Photo © Nicola Colella
Take Viale Scarampo, a major artery leading in and out of town. Decades ago, it housed the Alfa Romeo headquarters and Milan’s former trade fair grounds, both later replaced by new buildings. Variety or cacophony—it depends on your taste: three leaning towers by Isozaki, Libeskind, and Hadid now rise above Mario Bellini’s long enfilade of 1990s fair pavilions, flanked by an oversized Postmodern pediment and a crumpled roof. Just beyond this monumental urban gateway, the city quickly shifts into the more intimate atmosphere of its 20th-century grid.
It is against this backdrop that local firm Open Building Research (OBR) designed the new headquarters for BFF Bank, tasked with avoiding “another big, ugly glass box” while dealing with such a fragmented setting. The competition-winning scheme began with the classic Italian obsession with street alignments—here challenged by the metro line underneath, slicing across the site at an almost 45-degree angle. The solution was to split the project into two related but independent parts: an 8-story office block and a vast canopy.

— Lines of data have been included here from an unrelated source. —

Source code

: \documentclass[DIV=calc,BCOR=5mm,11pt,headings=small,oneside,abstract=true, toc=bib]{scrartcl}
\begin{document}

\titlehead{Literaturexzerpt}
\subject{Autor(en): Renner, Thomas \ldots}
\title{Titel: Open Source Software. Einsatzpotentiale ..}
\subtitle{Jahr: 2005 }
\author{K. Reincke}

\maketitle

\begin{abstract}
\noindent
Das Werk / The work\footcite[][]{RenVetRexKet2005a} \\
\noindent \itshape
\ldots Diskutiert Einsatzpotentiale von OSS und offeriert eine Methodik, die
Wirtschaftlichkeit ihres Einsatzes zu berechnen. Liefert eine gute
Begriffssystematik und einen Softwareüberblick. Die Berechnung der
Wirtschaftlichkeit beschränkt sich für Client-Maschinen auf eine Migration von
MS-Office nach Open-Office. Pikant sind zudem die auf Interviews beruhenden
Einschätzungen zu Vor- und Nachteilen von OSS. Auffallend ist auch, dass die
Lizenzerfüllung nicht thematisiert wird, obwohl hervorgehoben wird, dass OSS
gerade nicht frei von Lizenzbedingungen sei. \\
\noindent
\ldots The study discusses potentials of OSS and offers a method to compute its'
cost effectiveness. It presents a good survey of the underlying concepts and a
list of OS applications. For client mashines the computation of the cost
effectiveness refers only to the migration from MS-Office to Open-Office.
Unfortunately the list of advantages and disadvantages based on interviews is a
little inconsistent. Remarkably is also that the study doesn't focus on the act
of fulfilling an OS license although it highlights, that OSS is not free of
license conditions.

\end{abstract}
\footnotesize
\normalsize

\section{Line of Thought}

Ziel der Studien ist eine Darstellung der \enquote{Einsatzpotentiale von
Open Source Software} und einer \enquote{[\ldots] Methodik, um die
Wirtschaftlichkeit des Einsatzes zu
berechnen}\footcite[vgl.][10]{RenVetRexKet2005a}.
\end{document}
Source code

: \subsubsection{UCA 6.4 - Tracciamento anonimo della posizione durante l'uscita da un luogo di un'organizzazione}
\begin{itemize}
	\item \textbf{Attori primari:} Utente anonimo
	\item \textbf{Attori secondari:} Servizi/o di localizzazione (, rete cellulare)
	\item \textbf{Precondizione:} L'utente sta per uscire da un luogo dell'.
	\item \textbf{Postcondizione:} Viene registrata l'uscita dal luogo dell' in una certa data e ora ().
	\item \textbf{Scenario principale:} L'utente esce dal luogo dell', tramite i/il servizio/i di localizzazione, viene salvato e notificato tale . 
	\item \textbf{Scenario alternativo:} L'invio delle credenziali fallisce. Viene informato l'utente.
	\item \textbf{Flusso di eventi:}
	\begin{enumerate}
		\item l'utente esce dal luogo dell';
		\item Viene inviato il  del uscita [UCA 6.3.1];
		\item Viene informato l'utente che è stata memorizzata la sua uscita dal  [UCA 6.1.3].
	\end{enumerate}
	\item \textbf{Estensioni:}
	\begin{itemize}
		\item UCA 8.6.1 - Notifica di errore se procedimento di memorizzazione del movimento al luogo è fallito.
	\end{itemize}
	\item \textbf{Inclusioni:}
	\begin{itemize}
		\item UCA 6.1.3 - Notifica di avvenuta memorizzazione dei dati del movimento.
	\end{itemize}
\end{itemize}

Nearby are glazed towers by (from left to right) Daniel Libeskind, Arata Isozaki, and Zaha Hadid Architects. Photo © Martina Simonato
The first, a fully glazed volume, undergoes geometric carving to accommodate the subway below, folding into a zigzag. The move is not only aesthetic but urban: the setbacks generate both a resting spot and a shortcut linking the metro station to the neighborhood behind. Milan saw a similar strategy at Grafton Architects’ Bocconi University building (2008), where a small shift turned a narrow sidewalk into a lively public square.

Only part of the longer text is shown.